В 1930 году, изнуренный обвинениями в «чужеродности», Маяковский записался в ряды своих недругов: «В осуществление консолидации всех сил пролетарской литературы прошу принять меня в РАПП». Осудили друзья и соратники, Асеев растерялся, Кирсанов не подавал руки (и сочинил стихи: «Пемзой грызть! Бензином кисть облить, чтобы все его рукопожатья со своей ладони соскоблить»). «Я думаю, он уже понимал, что, в сущности, РАПП такой же вздор, как и «Леф»», — замечал Катаев, настаивавший: «Леф» «сыграл весьма отрицательную роль» в судьбе поэта. 25 марта 1930 года в той самой речи, где он проехался по Катаеву, Маяковский, сетуя на горло, сообщил: «Может быть, мне придется надолго перестать читать. Может быть, сегодня один из последних вечеров…» Все сложнее становилась личная жизнь: как считается, запретили выезд в Париж к возлюбленной Татьяне Яковлевой, она вышла замуж, мучили отношения с юной Норой Полонской.
Здесь обратимся к воспоминаниям самой Полонской, которая, как уже было сказано, в свой первый и последний вечер с Маяковским оказывалась у Катаева.
«Я познакомилась с Владимиром Владимировичем 13 мая 1929 года в Москве на бегах… Я как-то потерялась и не знала, как себя вести с этим громадным человеком. Потом к нам подошли Катаев, Олеша, Пильняк и артист Художественного театра Яншин, который в то время был моим мужем. Все сговорились поехать вечером к Катаеву». К моменту встречи Норе был 21 год. Общение, прогулки, почти ежедневные встречи, розы, тяжелый аборт, ссоры — при этом они постоянно проводили время втроем с ее ничего не подозревавшим мужем.
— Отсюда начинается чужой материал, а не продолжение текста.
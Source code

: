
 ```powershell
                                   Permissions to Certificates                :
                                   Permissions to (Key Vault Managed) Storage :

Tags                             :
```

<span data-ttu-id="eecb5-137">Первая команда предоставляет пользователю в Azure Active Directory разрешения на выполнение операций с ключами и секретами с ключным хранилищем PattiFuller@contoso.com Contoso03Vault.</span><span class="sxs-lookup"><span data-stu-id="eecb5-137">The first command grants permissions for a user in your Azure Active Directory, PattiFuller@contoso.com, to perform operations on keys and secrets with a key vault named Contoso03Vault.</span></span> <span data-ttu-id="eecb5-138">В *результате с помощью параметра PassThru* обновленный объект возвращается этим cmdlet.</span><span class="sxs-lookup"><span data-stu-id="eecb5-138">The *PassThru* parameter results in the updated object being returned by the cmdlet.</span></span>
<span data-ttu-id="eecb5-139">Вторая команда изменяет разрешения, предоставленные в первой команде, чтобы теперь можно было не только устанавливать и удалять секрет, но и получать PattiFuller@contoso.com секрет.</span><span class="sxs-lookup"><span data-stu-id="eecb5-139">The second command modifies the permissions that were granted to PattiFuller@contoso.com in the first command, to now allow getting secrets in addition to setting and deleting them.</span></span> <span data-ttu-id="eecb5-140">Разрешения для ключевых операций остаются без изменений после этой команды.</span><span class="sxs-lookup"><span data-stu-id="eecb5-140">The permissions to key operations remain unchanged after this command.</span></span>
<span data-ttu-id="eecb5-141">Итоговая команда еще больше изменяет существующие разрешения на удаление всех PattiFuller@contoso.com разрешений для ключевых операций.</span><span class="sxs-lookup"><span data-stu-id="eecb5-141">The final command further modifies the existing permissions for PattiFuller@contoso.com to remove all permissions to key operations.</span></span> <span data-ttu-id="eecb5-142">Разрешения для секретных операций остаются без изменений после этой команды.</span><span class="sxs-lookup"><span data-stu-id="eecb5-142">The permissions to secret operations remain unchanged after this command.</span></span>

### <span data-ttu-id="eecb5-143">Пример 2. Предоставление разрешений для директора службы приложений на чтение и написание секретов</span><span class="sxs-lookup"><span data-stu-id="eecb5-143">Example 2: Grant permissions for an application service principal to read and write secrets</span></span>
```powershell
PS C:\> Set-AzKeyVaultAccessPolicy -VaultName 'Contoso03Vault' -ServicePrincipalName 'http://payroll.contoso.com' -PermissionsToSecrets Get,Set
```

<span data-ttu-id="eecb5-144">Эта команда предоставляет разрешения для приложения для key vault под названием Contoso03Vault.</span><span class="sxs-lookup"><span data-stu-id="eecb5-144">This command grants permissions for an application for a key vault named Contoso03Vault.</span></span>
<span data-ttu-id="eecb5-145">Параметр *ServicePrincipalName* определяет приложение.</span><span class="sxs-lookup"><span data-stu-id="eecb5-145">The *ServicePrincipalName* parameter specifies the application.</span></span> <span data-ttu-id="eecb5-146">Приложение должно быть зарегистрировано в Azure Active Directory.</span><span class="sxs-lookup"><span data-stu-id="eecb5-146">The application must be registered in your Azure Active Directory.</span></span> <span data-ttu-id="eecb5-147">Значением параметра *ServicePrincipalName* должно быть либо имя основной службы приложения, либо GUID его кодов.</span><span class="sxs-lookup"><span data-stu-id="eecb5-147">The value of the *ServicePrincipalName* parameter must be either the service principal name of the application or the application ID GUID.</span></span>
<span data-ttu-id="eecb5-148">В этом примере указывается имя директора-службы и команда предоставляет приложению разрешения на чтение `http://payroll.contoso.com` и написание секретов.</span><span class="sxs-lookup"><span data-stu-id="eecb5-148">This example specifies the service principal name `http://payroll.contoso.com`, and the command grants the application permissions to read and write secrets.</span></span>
«Только один раз я видела его пьяным — 13 апреля вечером у Катаева…» Маяковский не только выпил, но и был болен. По словам Роскина (он присутствовал), первой обратила внимание на это болезненное состояние Анна Катаева и поднесла гостю стакан горячего компота. «У него было затрудненное гриппозное дыхание, — писал Катаев, — он часто сморкался, его нос с характерной бульбой на конце клубнично краснел». В тот вечер в квартире в Малом Головине были Олеша, Регинин, актер Борис Ливанов, театральный критик Павел Марков.
Полонская вспоминала: Маяковский позвонил днем, «спросил, что я буду делать вечером. Я сказала, что меня звали к Катаеву, но что я не пойду к нему и что буду делать, не знаю еще. Вечером я все же поехала к Катаеву с Яншиным. Владимир Владимирович оказался уже там. Он был очень мрачный и пьяный. При виде меня он сказал:
— Я был уверен, что вы здесь будете!».
Очевидно, он не просто был уверен, а знал, дирижируя Катаевым, принимавшим звонки, — и одобрив визит Яншина с женой.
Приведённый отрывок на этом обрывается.